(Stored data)
· · ·

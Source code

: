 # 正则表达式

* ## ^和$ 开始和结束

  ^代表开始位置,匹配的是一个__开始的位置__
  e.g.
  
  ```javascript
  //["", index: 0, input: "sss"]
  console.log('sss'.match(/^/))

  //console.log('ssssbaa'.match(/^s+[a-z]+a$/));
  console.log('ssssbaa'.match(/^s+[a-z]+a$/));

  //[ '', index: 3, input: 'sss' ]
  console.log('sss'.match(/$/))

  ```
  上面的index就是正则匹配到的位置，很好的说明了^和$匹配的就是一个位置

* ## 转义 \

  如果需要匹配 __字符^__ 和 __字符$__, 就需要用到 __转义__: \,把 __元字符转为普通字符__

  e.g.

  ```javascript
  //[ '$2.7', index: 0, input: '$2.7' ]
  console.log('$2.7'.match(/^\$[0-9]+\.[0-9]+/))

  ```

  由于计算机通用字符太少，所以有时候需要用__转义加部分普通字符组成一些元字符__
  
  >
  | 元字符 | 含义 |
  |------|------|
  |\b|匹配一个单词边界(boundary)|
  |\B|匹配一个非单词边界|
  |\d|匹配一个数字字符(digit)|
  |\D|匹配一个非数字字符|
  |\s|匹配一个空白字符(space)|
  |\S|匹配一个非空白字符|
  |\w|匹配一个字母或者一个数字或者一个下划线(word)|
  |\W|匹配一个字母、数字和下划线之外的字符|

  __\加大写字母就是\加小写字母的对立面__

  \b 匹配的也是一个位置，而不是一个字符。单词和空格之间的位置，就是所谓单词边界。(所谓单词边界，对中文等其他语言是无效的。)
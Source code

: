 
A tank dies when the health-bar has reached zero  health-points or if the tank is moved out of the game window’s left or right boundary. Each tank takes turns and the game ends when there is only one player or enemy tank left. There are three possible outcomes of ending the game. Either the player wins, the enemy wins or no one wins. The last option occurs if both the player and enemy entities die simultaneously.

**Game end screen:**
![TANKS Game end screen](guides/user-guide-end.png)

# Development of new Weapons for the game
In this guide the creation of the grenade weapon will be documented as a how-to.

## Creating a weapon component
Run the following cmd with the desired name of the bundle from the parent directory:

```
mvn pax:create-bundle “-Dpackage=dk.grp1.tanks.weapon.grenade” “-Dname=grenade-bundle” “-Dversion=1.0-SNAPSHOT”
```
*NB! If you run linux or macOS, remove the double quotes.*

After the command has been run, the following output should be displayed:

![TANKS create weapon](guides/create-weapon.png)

· · ·

Exercise brief - Every record must be output again with its wording unchanged.

Solution to the problem -
Source code

: # 正则表达式

* ## ^和$ 开始和结束

  ^代表开始位置,匹配的是一个__开始的位置__
  e.g.
  
  ```javascript
  //["", index: 0, input: "sss"]
  console.log('sss'.match(/^/))

  //console.log('ssssbaa'.match(/^s+[a-z]+a$/));
  console.log('ssssbaa'.match(/^s+[a-z]+a$/));

  //[ '', index: 3, input: 'sss' ]
  console.log('sss'.match(/$/))

  ```
  上面的index就是正则匹配到的位置，很好的说明了^和$匹配的就是一个位置

* ## 转义 \

  如果需要匹配 __字符^__ 和 __字符$__, 就需要用到 __转义__: \,把 __元字符转为普通字符__

  e.g.

  ```javascript
  //[ '$2.7', index: 0, input: '$2.7' ]
  console.log('$2.7'.match(/^\$[0-9]+\.[0-9]+/))

  ```

  由于计算机通用字符太少，所以有时候需要用__转义加部分普通字符组成一些元字符__
  
  >
  | 元字符 | 含义 |
  |------|------|
  |\b|匹配一个单词边界(boundary)|
  |\B|匹配一个非单词边界|
  |\d|匹配一个数字字符(digit)|
  |\D|匹配一个非数字字符|
  |\s|匹配一个空白字符(space)|
  |\S|匹配一个非空白字符|
  |\w|匹配一个字母或者一个数字或者一个下划线(word)|
  |\W|匹配一个字母、数字和下划线之外的字符|

  __\加大写字母就是\加小写字母的对立面__

  \b 匹配的也是一个位置，而不是一个字符。单词和空格之间的位置，就是所谓单词边界。(所谓单词边界，对中文等其他语言是无效的。)
Source code

: 
A tank dies when the health-bar has reached zero  health-points or if the tank is moved out of the game window’s left or right boundary. Each tank takes turns and the game ends when there is only one player or enemy tank left. There are three possible outcomes of ending the game. Either the player wins, the enemy wins or no one wins. The last option occurs if both the player and enemy entities die simultaneously.

**Game end screen:**
![TANKS Game end screen](guides/user-guide-end.png)

# Development of new Weapons for the game
In this guide the creation of the grenade weapon will be documented as a how-to.

## Creating a weapon component
Run the following cmd with the desired name of the bundle from the parent directory:

```
mvn pax:create-bundle “-Dpackage=dk.grp1.tanks.weapon.grenade” “-Dname=grenade-bundle” “-Dversion=1.0-SNAPSHOT”
```
*NB! If you run linux or macOS, remove the double quotes.*

After the command has been run, the following output should be displayed:

![TANKS create weapon](guides/create-weapon.png)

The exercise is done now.